Actually, Mother was the personnel department, for all practical purposes, vetting the résumés the company received and performing most of the initial interviewing. She’d started doing this after Mutant Wizards went through what we in the family referred to as “a bad patch,” which I thought was a nice euphemism for having several employees arrested for assorted crimes, up to and including murder. I had to admit, things had run much more smoothly since Mother took over the hiring, and it had the added advantage of keeping her too busy to launch the interior-decorating business she’d been talking about for several years.

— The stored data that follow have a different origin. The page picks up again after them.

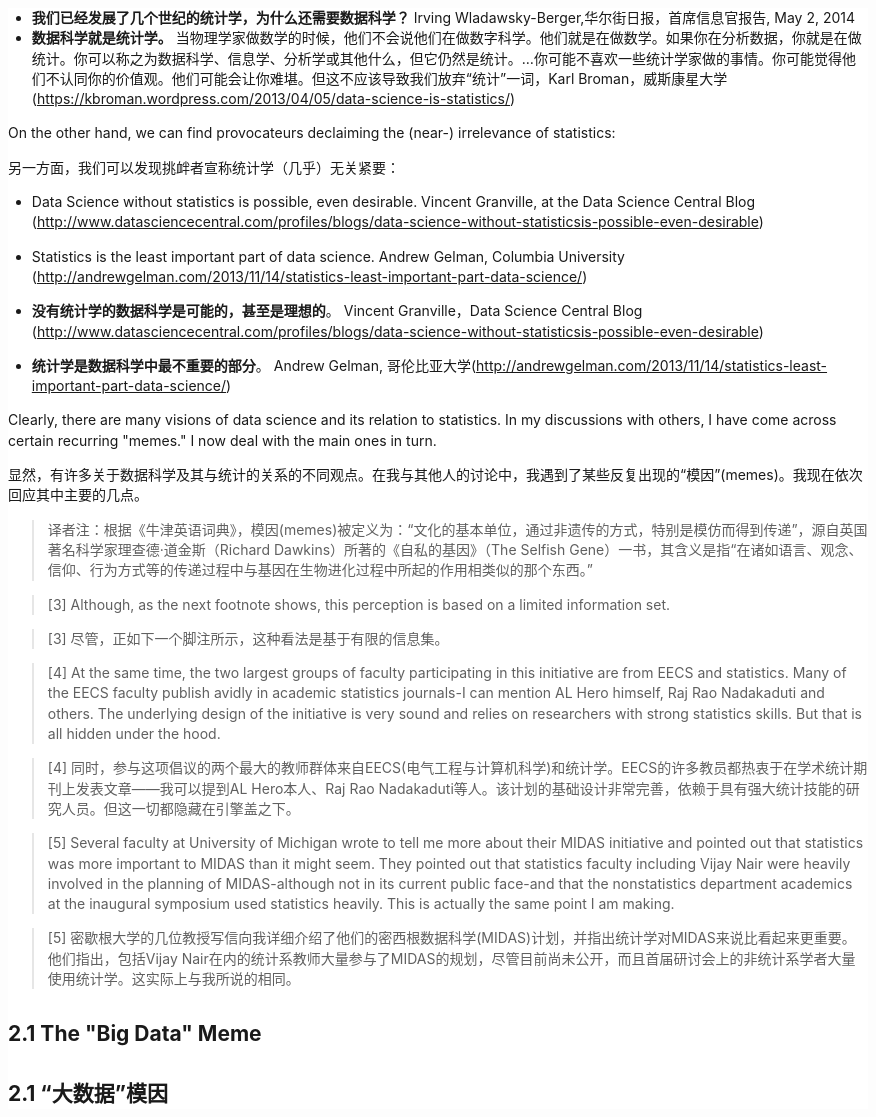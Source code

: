 - **我们已经发展了几个世纪的统计学，为什么还需要数据科学？** Irving Wladawsky-Berger,华尔街日报，首席信息官报告, May 2, 2014
- **数据科学就是统计学。** 当物理学家做数学的时候，他们不会说他们在做数字科学。他们就是在做数学。如果你在分析数据，你就是在做统计。你可以称之为数据科学、信息学、分析学或其他什么，但它仍然是统计。…你可能不喜欢一些统计学家做的事情。你可能觉得他们不认同你的价值观。他们可能会让你难堪。但这不应该导致我们放弃“统计”一词，Karl Broman，威斯康星大学(https://kbroman.wordpress.com/2013/04/05/data-science-is-statistics/)


On the other hand, we can find provocateurs declaiming the (near-) irrelevance of statistics:

另一方面，我们可以发现挑衅者宣称统计学（几乎）无关紧要：

- Data Science without statistics is possible, even desirable. Vincent Granville, at the Data Science Central Blog (http://www.datasciencecentral.com/profiles/blogs/data-science-without-statisticsis-possible-even-desirable)
- Statistics is the least important part of data science. Andrew Gelman, Columbia University (http://andrewgelman.com/2013/11/14/statistics-least-important-part-data-science/)

- **没有统计学的数据科学是可能的，甚至是理想的**。 Vincent Granville，Data Science Central Blog (http://www.datasciencecentral.com/profiles/blogs/data-science-without-statisticsis-possible-even-desirable)
- **统计学是数据科学中最不重要的部分**。 Andrew Gelman, 哥伦比亚大学(http://andrewgelman.com/2013/11/14/statistics-least-important-part-data-science/)

Clearly, there are many visions of data science and its relation to statistics. In my discussions with others, I have come across certain recurring "memes." I now deal with the main ones in turn.

显然，有许多关于数据科学及其与统计的关系的不同观点。在我与其他人的讨论中，我遇到了某些反复出现的“模因”(memes)。我现在依次回应其中主要的几点。

> 译者注：根据《牛津英语词典》，模因(memes)被定义为：“文化的基本单位，通过非遗传的方式，特别是模仿而得到传递”，源自英国著名科学家理查德·道金斯（Richard Dawkins）所著的《自私的基因》（The Selfish Gene）一书，其含义是指“在诸如语言、观念、信仰、行为方式等的传递过程中与基因在生物进化过程中所起的作用相类似的那个东西。”



> [3] Although, as the next footnote shows, this perception is based on a limited information set.

> [3] 尽管，正如下一个脚注所示，这种看法是基于有限的信息集。


> [4] At the same time, the two largest groups of faculty participating in this initiative are from EECS and statistics. Many of the EECS faculty publish avidly in academic statistics journals-I can mention AL Hero himself, Raj Rao Nadakaduti and others. The underlying design of the initiative is very sound and relies on researchers with strong statistics skills. But that is all hidden under the hood.

> [4] 同时，参与这项倡议的两个最大的教师群体来自EECS(电气工程与计算机科学)和统计学。EECS的许多教员都热衷于在学术统计期刊上发表文章——我可以提到AL Hero本人、Raj Rao Nadakaduti等人。该计划的基础设计非常完善，依赖于具有强大统计技能的研究人员。但这一切都隐藏在引擎盖之下。

> [5] Several faculty at University of Michigan wrote to tell me more about their MIDAS initiative and pointed out that statistics was more important to MIDAS than it might seem. They pointed out that statistics faculty including Vijay Nair were heavily involved in the planning of MIDAS-although not in its current public face-and that the nonstatistics department academics at the inaugural symposium used statistics heavily. This is actually the same point I am making. 

> [5] 密歇根大学的几位教授写信向我详细介绍了他们的密西根数据科学(MIDAS)计划，并指出统计学对MIDAS来说比看起来更重要。他们指出，包括Vijay Nair在内的统计系教师大量参与了MIDAS的规划，尽管目前尚未公开，而且首届研讨会上的非统计系学者大量使用统计学。这实际上与我所说的相同。

## 2.1 The "Big Data" Meme

## 2.1 “大数据”模因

“Okay,” Bill said. “I can see why you don’t want a creative genius like him wasting his time on routine administrative stuff.”

I resisted the impulse to point out that without people to do the routine administrative stuff, Rob’s so-called creative genius wouldn’t have gotten him anywhere.

“What about Tony and Graham?” I said. “Are they computer majors, too?”

“Tony is,” Bill said, sounding a bit surly, as if he begrudged the idea of sharing Rob with his friends. “Not sure what Graham’s majoring in. Engineering or computer science, probably, but he’s only a freshman.”

“Not humanities, then?”

Bill shook his head.

“So I guess it’s understandable why none of you knew Lindsay Tyler,” I said.

Bill’s face froze.

“I mean, I guess none of you takes many history courses. That’s what she taught, right?”

“I guess,” he said. “I pretty much stick to the computer-science building.”

“Never saw her around campus?”

He shrugged. I let the silence drag on.

“Now that they told us who she is, yeah, I sort of recognize her,” he said finally. “But it’s not as if any of us would have any reason to know her that well. And I guess it’s right that people look different when they’re dead.”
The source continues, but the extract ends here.